10月31日から2週間にわたり、英国グラスゴーで第26回国連気候変動枠組み条約締約国会議(COP26)が開催される。昨年に開催される予定だったが、コロナ禍により1年延期された。COP26の注目点について、大阪大学大学院国際公共政策研究科招聘教授であり、英国の信用リスク・マネジメント・コンサルティング会社Core Competence Management International代表の戸田洋正氏に話を聞いた。

■日本の経済産業政策の根幹が揺らぐ恐れ

 今回の注目点の1つは石炭火力発電に対してCOP26として新たな方針を打ち出すかどうかだ。COP26の議長を務めるアロック・シャルマ氏は石炭火力発電について「過去の歴史とすべきである」とのコメントを発信している(注)。COP26の議長として具体的成果を出すには、持論である石炭火力発電の廃絶に向けた何らかの決定を目指すのは間違いないだろう。それは日本の経済産業政策の根幹を揺るがす恐れがあり、日本人としては最大の注目点だと感じている。岸田文雄首相がこの問題への対応を誤ると、主要7カ国(G7)だけでなく世界中から孤立するリスクがあり、岸田外交の力量が問われる。

■市場メカニズムのルール作り、不安材料多い

 2016年に発効したパリ協定はまだ第6条の市場メカニズムのルールづくりが合意できてない。
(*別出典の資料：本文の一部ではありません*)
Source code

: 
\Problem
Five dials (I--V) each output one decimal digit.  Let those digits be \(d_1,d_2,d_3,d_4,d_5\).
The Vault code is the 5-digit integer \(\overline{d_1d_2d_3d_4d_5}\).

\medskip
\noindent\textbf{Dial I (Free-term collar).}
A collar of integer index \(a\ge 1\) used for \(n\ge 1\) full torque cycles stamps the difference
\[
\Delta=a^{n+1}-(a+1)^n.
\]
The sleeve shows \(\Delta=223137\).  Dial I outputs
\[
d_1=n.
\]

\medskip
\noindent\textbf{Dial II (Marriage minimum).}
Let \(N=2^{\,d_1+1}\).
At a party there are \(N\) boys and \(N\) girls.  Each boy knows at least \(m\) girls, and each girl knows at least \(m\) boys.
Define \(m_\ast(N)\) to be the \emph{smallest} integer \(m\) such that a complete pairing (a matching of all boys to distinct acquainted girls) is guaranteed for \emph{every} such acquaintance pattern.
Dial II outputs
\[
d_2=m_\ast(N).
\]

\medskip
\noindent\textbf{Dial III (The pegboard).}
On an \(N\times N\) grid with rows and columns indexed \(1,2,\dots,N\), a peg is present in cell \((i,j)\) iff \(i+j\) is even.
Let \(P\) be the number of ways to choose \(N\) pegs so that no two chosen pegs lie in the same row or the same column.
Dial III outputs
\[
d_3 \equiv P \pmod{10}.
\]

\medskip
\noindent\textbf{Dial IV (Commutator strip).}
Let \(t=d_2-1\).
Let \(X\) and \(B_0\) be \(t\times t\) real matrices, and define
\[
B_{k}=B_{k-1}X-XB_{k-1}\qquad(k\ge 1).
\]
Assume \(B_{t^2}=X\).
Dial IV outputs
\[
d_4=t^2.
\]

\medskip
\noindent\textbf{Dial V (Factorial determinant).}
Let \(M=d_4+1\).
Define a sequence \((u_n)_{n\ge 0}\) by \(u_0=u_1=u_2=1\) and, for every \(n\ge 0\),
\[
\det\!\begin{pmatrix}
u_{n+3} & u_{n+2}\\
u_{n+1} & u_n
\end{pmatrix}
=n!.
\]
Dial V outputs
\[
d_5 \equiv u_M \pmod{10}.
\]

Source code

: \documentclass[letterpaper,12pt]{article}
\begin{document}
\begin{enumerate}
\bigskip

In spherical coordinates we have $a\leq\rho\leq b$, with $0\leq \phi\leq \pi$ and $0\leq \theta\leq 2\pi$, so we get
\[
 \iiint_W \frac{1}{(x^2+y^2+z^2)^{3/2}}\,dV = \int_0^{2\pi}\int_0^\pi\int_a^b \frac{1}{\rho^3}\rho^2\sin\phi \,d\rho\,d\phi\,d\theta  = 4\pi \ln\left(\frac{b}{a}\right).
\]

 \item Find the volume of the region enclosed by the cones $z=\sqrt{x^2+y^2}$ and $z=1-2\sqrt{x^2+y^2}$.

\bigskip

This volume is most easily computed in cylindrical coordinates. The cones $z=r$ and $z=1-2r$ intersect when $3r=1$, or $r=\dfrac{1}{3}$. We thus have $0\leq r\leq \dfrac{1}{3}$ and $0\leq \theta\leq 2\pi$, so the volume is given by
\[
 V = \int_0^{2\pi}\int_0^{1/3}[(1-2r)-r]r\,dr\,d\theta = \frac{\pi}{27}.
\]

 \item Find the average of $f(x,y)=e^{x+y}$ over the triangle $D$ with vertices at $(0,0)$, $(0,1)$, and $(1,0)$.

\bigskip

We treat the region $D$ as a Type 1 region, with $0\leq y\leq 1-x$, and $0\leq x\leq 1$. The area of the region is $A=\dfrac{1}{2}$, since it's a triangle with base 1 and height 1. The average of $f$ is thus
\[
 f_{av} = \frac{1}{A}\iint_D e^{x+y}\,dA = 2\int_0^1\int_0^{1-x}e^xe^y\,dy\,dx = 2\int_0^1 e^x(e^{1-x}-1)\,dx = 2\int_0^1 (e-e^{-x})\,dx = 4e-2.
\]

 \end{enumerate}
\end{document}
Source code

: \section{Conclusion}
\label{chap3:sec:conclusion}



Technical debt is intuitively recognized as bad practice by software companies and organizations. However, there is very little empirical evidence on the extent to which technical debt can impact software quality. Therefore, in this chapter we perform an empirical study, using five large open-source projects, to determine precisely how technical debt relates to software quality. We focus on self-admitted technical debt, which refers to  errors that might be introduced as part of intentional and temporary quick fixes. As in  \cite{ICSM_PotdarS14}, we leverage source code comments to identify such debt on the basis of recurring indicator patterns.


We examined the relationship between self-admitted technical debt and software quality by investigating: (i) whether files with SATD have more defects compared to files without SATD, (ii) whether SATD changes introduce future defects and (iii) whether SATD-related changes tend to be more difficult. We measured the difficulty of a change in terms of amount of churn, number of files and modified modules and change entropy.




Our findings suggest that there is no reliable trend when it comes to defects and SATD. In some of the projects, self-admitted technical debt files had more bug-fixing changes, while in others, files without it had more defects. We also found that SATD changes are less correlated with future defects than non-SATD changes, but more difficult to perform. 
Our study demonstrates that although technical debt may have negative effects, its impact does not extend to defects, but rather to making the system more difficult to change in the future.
市場メカニズムを生かして温室効果ガス(GHG)を減らすカーボンプライシングが有効な手段の一つであることは各国とも異論のないところだ。しかし、炭素税はスウェーデンが排出量1トンにつき137ドルであるのに対して日本は3ドルなど、国によって価格に大きな乖離があるのが実情だ。排出量取引制度(ETS)についても価格の上昇が自国産業の国際競争力の足かせになるとの懸念がくすぶる。中国と米国が協調できるかなど、不安材料が多いだろう。

■先進国と途上国との協力関係にどこまで迫れるか

 中国は現在、世界最大のGHGの排出国だが、発展途上国を合計すると、ほぼ同水準のGHGを排出している。一国だけの排出量を見ると小さいが、途上国合計の排出量は巨大だ。中国と発展途上国の積極的な削減協力無くしてネットゼロは実現できない。これこそが、先進国だけを対象とした京都議定書と異なり、途上国にも法的拘束力を広げたパリ協定の最も重要な点であり、その目的にCOP26がどこまで迫れるかが着目点であると考えている。その意味でも先進国が途上国に約束したものの達成していない100億ドルの緑の気候基金(GCF)についての議論も注視する必要がある。